BY SANDY STAGGS
USC Upstate Theatre delivered one their finest dramatic outings in recent memory this weekend with Lynn Nottage’s Pulitzer Prize winning play Sweat.
Brimming with commentary about the working class, economic divide, and addiction, Sweat, directed by Lee Neibert, director the Theatre and Chair of Fine Arts and Communication Studies, shifts back and forth in time from 2000 and 2008 in Reading, Pennsylvania right smack in the middle of the Rust Belt.
Set in a fictional drinking hole managed by bartender Stan (a keen and insightful showing by Bradley Roberts) who used to work at Olstead’s Steel Tubing plant before an accident sidelined him, Sweat centers on two middle-aged friends who work at the same facility and frequent their favorite bar – Cynthia and Tracey, played by Avyonna Ballew and Erika Montgomery, respectively.
Cynthia is African-American and Tracey is Caucasian and their sons – also employees at Olstead’s like generations before them – are also best friends. Senior Kyle McIntyre (Jason) in his most powerful performance to date, and African-American sophomore Pen Valentine in his stage debut.
When a middle management position opens up at the plant, uneducated Cynthia and Tracey opine about applying for the job, but both concede the corporation will likely bring in some Ivy League white guy from outside the company instead of plucking one of their own for the promotion.
Yet, when Cynthia surprisingly lands the new gig, their friendship splinters as Tracey considers her pal a traitor as the company seeks to renogotiatrenegotiate their Union contract with deep concessions for the rank-and-file employees with the threat of moving their jobs to Mexico.
The workers go on strike and the pressure of economic stress as their livelihoods are threatened lead to tragic consequences for all. Even though this play has closed, I won’t reveal the shocking ending.

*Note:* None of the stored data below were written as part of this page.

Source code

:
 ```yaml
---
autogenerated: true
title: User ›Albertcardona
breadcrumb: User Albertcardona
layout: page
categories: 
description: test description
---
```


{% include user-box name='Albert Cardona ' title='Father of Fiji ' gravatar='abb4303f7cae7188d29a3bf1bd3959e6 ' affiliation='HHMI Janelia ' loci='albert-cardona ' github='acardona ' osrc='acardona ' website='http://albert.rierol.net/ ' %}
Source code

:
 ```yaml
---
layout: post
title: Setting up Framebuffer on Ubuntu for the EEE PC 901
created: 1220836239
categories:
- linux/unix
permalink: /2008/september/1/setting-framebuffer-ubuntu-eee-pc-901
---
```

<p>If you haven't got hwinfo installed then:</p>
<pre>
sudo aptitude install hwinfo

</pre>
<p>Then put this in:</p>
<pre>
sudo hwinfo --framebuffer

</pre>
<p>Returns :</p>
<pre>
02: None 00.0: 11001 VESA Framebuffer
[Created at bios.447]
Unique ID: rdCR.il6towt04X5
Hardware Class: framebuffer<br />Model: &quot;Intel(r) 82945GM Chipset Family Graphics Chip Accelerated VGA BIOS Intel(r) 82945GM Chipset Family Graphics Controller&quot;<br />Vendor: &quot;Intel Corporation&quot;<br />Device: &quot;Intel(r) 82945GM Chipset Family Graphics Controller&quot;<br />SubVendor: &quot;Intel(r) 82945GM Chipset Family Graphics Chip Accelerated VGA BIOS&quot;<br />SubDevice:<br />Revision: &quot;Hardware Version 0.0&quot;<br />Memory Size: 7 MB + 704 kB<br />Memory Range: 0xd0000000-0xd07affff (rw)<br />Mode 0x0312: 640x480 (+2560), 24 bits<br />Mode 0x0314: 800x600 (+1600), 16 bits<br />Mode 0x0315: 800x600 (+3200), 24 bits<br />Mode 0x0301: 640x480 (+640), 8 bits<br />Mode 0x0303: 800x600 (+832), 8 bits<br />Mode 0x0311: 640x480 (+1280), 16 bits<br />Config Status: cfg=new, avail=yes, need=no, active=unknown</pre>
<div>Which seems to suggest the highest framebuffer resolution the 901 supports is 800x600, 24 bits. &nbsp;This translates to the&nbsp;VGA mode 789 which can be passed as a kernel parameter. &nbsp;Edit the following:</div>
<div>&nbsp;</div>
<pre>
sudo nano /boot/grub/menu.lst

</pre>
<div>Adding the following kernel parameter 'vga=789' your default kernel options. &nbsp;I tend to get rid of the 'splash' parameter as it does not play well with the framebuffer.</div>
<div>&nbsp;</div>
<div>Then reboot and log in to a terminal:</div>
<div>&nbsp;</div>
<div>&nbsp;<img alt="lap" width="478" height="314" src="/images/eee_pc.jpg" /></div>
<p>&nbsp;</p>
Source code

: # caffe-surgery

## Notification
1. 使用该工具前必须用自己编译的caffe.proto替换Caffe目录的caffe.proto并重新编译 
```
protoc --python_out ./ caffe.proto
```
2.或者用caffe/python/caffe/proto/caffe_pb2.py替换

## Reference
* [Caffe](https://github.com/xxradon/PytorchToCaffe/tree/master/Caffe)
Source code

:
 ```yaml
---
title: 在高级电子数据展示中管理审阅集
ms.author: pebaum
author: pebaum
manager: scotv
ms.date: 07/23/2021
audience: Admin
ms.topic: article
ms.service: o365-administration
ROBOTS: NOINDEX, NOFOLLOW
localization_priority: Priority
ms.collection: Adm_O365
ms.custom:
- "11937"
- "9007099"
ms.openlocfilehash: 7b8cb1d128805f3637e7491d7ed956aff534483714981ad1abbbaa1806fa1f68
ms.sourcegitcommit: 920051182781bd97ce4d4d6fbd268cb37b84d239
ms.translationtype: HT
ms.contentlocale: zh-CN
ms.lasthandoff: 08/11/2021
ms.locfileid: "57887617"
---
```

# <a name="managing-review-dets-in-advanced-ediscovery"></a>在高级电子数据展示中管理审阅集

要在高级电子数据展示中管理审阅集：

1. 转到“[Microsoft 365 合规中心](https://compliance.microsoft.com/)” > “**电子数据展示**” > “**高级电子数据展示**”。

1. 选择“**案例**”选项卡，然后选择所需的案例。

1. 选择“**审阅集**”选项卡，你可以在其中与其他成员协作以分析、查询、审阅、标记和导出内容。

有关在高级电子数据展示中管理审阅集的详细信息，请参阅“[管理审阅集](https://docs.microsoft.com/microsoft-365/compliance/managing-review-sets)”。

News reports at the top of each scene such Dow Jones activity, the 2000 presidential election campaign, NAFTA, etc., help define the mood and ongoing financial crisis seething as the characters struggle to survive.
The result is an intense drama filled with conflicts, tension, painful truths and a descent into chaos, and stupendous, powerful performances all around.
Ballew’s Cynthia oozes realism and empathy as she walks a fine line between her loyalty to her friends and co-workers and her own self-preservation, and as she encourages her son to pursue an education and rise out of the cycle of a laborious unrewarding future.
Montgomery is engaging and fierce in her anger and despair over being being betrayed by her best friend and the system that favors the bottom over the human costs.
McIntyre transforms himself physically with prison tattoos (that appear and disappear with the time shifts) into a young hothead with machismo into a hardened criminal and addict, a recurring theme that is prescient first with the appearance of Brucie, (portrayed by Lo’Heem Miller), Cynthia’s addict husband and also the victim of a similar “downsizing” of a local textile mill years before.
Valentine excels in his role as Chris, the college-bound kid who seems to the only character that accepts redemption and reformation, even though it’s through a newfound faith in Christianity.
Roberts captures his character’s working man’s worldliness with aplomb and authority, particularity in the climax.
Guest actor Juan Williamson as Oscar the immigrant busboy lurks about the proceedings until act two when he becomes a scab and becomes the physical embodiment of the gang’s hostility and a target for taking away their jobs.
Miller is convincing as the play’s first casualty of the Wall Street vs. Main Street trend and an entertaining Lola Mann rounds out the cast as co-worker and lush Jessie.
The bar setting designed by student Zachary Urban is stupendous, rich in every detail, and expansive in his ingenious use of steel in his concept: a metal ladder to the roof with plumbing and conduits and a massive two-to-three foot diameter pipeline suspended above the set, and eschewing the back curtain to expose the theatre’s actual steel conduits that add to the industrial theme of the play, Bravo, Zachary!
Neibert elicits powerful, nuanced and organic performances from his cast in a production that looks good and drives home the urgency and stakes at play in this heartbreaking story that, in essence, explains Donald Trump’s rise to power: the human casualties of the new industrialization age and the 21st century economy.